We teach children to succeed then give them pre-assessments on material they have never seen and tell them it’s okay to fail. Children are not equipped to resolve the mixed message this presents. 
 
Last spring, a 6-year-old who encountered a multiplication sign on the NWEA first grade math exam asked the teacher what it was. The teacher was not allowed to help him and told him to “just do his best” to answer. From that point on, the student’s test performance went downhill. Not only couldn’t the student shake off the unfamiliar symbol, he also couldn’t believe his teacher wouldn’t help him. 
 
Common Core requires children to read informational texts that are owned by a handful of corporations. Lacking any filter to distinguish good information from bad, children will readily absorb whatever text is put in front of them as gospel. So, for example, when we give children a textbook that explains the second amendment in these terms: "The people have a right to keep and bear arms in a state militia," they will look no further for clarification. 
 
We are asking children to write critically, using emotionally charged language to “persuade” rather than inform. Lacking a functional prefrontal cortex, a child will tap into their limbic system, a set of primitive brain structures involved in basic human emotions, fear and anger being foremost. So when we are asking young children to use emotionally charged language, we are actually asking them to fuel their persuasiveness with fear and anger. They are not capable of the judgment required to temper this with reason and logic. 
 
So we have abandoned innovative teaching and instead “teach to the tests,” the dreaded exams that had students, parents and teachers in a complete anxiety state last spring. These tests do not measure learning—what they really measure is endurance and resilience. Only a child who can sit and focus for 90 minutes can succeed. The child who can bounce back after one grueling day of testing and do it all over again the next day has an even better chance. 

We are dealing with real people’s lives here.
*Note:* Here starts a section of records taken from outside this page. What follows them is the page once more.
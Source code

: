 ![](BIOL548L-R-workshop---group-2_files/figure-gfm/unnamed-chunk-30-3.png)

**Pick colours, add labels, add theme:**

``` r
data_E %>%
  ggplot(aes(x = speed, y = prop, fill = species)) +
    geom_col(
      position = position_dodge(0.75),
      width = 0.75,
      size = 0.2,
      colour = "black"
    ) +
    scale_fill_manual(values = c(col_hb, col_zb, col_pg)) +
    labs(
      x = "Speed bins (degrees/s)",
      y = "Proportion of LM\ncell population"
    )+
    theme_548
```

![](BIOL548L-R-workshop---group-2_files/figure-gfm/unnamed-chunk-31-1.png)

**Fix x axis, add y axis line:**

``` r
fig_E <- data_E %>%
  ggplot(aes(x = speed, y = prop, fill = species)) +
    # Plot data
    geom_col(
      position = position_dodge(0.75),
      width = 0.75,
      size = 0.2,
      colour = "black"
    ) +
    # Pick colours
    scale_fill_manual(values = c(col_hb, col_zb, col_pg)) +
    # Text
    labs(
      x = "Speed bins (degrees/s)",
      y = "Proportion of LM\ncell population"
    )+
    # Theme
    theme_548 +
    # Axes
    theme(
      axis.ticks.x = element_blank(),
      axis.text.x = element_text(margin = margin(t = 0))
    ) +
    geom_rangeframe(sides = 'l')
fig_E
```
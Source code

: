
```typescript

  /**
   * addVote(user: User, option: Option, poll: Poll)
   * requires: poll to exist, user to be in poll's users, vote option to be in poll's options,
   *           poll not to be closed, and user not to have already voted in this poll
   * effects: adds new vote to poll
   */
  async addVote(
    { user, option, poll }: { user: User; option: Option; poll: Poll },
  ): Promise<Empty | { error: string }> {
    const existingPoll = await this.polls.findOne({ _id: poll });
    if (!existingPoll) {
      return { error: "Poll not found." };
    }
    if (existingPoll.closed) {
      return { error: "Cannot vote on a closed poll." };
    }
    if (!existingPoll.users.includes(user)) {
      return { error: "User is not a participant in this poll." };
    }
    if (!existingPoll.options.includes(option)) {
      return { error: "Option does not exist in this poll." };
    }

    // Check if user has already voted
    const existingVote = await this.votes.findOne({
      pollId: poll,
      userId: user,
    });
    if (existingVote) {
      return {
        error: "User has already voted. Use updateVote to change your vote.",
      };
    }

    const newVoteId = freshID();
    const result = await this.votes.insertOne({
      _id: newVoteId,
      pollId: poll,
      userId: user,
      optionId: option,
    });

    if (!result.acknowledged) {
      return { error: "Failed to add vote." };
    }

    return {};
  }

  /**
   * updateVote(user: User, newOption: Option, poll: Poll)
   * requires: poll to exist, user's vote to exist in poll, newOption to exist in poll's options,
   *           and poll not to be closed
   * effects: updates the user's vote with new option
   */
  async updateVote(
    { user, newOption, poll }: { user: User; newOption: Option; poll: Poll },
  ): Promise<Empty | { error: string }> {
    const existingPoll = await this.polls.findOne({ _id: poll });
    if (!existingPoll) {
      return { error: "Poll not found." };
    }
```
Allow me introduce you to some of them: 
 
…an entire third grade class that spent the rest of the day sobbing after just one testing session, 
 
…a 2nd grader who witnessed this and is now refusing to attend the 3rd grade—this 7-year-old is now being evaluated for psychotropic medication just to go to school, 
 
…a 6-year-old who came home crying because in September of the first grade, she did not know what a vertex was, 
 
…two 8-year-olds who opted out of the ELA exam and were publicly denied cookies when the teacher gave them to the rest of her third grade class,

…the teacher who, under duress, felt compelled to do such a thing, 
 
…a sixth grader who once aspired to be a writer but now hates it because they “do it all day long — even in math,” 
 
…a mother who has to leave work because her child is hysterical over his math homework and his CPA grandfather doesn’t even understand it, 
 
…and countless other children who dread going to school, feel “stupid" and "like failures," and are now completely turned off to education. 
 
I will conclude by adding this thought. Our country became a superpower on the backs of men and women who studied in one-room schoolhouses. I do not think it takes a great deal of technology or corporate and government involvement for kids to succeed. We need to rethink the Common Core and the associated high stakes testing and get back to the business of educating our children in a safe, healthy, and productive manner. 

This was a portion of a speech by Mary Calamia, LCSW, CASAC during a New York State Assembly Education Forum in Brentwood, New York October 10, 2013 
 

New York is one step ahead of TN with Common Core implementation.  Their students took the PARCC last year and 70% failed it.  Tennessee parents don't like what we see happening.  Common Core has many problems, and so far, no solutions have been offered.  Common Core is copyrighted and unchangeable.  Parents don't have the liberty to even opt our children out of the excessive testing.  

Why must we proceed with this race to the top when it is harming children and leaving so many children behind?